Stored data entries
+ + + +
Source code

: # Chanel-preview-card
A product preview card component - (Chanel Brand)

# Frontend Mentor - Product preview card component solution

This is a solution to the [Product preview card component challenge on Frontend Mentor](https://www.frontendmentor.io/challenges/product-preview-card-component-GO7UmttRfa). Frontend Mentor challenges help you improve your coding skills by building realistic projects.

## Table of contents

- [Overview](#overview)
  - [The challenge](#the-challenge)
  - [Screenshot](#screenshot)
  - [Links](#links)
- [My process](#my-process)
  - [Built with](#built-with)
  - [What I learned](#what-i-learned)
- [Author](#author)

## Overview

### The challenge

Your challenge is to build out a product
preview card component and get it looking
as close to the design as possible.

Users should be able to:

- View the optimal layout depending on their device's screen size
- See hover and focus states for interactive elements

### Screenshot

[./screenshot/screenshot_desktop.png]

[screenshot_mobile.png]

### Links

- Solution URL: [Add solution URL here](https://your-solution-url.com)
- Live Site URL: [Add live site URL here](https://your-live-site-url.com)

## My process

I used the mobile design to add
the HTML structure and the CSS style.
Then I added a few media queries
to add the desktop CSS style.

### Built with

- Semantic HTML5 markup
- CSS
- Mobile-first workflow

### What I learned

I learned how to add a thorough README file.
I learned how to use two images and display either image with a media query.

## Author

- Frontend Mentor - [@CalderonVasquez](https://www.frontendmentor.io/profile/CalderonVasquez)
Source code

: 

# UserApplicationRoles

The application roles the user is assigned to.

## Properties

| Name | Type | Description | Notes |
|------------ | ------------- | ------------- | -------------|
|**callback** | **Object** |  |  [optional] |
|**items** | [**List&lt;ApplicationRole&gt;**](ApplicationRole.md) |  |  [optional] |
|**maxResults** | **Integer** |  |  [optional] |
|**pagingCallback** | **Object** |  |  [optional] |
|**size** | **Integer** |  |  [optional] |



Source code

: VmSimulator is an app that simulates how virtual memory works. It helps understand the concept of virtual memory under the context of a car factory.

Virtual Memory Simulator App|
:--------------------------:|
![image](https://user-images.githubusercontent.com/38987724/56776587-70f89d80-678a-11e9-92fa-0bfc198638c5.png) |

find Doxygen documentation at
+ + + +
> _WHAT YOU SHOULD DO_
With no other words, state how many lines above hold the word "images".

> _RESULT_
2